I also updated the start of the game to have some lower research requirements which should hopefully help with pacing. Thanks again for sharing your comments!
If youre having trouble, I had a fail and was having a lot of trouble figuring things out. I just beat the game, and I beat it taking the verification which afaik is just slower.
Basically, you need to constantly be trying to get applications, max your customers. So, there is market demand, there is your max demand, and then there is what youve actually acquired of your max. Afaik, I think, at least I treated it as such, that the market cap is essentially a hard cieling. Generally, push your cap up, and then meet that cap. Now here is the final piece you really need to make sure you get right. In your compute tab, where you choose internal vs external. Push external up, specifically, there is something like a provided compute / desired compute. ITs about your demand. You satisfy this desired compute to make money/please your customers.
Doing this, you will have shit tons of money. Make sure you are consistently buying the later guys, but only when you can afford them (obvious but easy to mess up tbh). They are orders of magnitude larger. 50k vs 5k for example. Notice that I said consistently not constantly. This game is forgiving. Just nudge things up.
Crucially, i had actually zero issues with the data integrity. Just make sure you dont poison it with the earlier low quality auto data. One thing I really, really prioritized with the boatloads of cash I had, which you should have too, was I bought tons of data. By the time data integrity wasnt a cocnern anymore, my research was multiplied by like .42. Like, my model's data was thousands and thousands behind where it should have beenm. Hoenstly, perhaps I was too worried about the quality, idk. It worked out.
So, imo, more or less always prioritize applications. Then prioritize customers and satisfying them.
Oh, also, I never took the e or f series because ada implied they were bad I thought. This has no effect on anything afaik. People referenced them as if I had done them.
To give you an idea of market edge, I think the least edge I had was .4 years ahead. By the end I was like 1.4 years ahead. This makes your demand sky-high.
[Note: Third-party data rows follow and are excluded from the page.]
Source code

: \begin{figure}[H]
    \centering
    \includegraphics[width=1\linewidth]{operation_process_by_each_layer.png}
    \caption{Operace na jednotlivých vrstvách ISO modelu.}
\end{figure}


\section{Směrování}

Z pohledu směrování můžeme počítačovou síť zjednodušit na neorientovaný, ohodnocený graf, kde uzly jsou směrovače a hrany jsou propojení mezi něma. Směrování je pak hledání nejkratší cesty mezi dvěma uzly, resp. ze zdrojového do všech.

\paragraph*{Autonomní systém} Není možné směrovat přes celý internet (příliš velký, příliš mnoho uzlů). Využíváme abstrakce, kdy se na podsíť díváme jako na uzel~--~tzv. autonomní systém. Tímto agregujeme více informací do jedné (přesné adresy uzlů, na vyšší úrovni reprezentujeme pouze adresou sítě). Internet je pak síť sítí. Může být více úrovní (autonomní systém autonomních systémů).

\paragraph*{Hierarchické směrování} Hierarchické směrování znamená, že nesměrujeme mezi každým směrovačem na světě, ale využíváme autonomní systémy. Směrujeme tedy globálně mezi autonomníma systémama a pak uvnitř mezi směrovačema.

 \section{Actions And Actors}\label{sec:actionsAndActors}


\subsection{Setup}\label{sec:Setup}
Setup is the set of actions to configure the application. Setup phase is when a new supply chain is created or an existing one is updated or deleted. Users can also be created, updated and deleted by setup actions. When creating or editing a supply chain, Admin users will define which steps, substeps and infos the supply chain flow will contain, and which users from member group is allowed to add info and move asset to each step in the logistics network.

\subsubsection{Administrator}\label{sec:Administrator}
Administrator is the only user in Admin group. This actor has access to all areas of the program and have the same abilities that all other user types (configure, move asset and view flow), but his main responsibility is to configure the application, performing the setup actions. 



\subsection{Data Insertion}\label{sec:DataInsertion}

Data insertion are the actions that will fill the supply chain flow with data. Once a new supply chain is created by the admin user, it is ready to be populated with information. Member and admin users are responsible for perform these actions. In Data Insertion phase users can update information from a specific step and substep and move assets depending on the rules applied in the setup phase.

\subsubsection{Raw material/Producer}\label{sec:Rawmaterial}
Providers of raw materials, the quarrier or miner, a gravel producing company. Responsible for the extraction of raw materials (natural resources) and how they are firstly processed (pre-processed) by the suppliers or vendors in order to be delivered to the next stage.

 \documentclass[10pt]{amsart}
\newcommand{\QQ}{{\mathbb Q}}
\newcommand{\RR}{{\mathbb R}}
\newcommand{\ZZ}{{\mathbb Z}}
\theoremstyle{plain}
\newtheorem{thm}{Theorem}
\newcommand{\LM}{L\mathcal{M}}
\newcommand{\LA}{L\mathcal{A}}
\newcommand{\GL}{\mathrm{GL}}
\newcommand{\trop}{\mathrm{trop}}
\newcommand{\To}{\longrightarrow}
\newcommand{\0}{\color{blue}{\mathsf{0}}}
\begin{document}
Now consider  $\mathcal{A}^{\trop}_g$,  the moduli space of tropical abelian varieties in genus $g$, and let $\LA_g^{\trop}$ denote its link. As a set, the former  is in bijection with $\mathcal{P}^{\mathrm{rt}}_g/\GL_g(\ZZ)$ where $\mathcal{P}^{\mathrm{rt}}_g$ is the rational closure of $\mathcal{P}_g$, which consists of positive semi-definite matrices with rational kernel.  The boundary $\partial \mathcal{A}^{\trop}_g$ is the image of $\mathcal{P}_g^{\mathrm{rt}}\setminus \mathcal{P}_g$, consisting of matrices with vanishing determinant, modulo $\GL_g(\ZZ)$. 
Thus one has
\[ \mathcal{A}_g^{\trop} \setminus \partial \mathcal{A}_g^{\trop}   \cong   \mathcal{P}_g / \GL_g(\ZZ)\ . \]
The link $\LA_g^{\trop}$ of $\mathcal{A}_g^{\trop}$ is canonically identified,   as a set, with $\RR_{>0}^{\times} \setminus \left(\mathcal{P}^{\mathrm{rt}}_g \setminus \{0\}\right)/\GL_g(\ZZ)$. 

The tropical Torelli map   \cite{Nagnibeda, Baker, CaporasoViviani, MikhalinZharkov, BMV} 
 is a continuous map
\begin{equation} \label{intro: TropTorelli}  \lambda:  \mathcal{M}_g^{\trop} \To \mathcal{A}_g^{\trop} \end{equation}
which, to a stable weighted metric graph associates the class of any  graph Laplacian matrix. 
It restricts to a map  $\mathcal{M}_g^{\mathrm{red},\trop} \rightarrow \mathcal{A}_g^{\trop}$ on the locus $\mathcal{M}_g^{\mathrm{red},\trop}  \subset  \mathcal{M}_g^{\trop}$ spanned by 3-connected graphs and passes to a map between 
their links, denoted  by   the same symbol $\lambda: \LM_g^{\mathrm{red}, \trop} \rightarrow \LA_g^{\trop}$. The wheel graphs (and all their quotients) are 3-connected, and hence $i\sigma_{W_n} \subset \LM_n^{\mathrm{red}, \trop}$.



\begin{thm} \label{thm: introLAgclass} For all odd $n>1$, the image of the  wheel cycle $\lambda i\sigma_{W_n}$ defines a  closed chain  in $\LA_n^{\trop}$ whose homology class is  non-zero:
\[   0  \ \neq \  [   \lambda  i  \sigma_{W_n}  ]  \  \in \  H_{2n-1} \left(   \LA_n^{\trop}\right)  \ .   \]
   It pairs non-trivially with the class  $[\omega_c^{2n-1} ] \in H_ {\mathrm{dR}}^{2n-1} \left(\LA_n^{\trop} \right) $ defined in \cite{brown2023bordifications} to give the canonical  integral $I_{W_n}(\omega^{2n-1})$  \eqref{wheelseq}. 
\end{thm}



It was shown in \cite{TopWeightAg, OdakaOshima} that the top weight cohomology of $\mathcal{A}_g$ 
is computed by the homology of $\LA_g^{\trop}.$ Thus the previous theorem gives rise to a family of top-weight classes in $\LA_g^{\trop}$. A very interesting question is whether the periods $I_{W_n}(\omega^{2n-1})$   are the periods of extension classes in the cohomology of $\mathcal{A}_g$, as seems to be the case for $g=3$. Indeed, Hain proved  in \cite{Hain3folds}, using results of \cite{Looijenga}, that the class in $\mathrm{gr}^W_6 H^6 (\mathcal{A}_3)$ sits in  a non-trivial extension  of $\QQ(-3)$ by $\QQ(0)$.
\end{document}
To summarize, money is compute and staff, which is research, which is money. As long as you make sure the money is coming in, you're good. Always keep a buffer, be careful, but don't jsut keep money in reserve. Put the money where it needs to go, use it to grow. Money in your account doesnt make you money (except when it saves you from fucking up/lets you make big purchases).
Oh yeah, one last thing about market demand. AFaik, market demand explodes when you make certain researches or cross certain tiers. Idk, keep an eye on it. Whenever it shoots up, chase that. You need your slice of the market to win.
Expanding your company after Round A is an active trap that ruins you down the line, and you never reach profitability while your rivals continue to flourish. I'm sure there's a golden line I can follow to actually succeed at this game, but I'm too frustrated to care about trying to find it across half-dozen 40 minute attempts.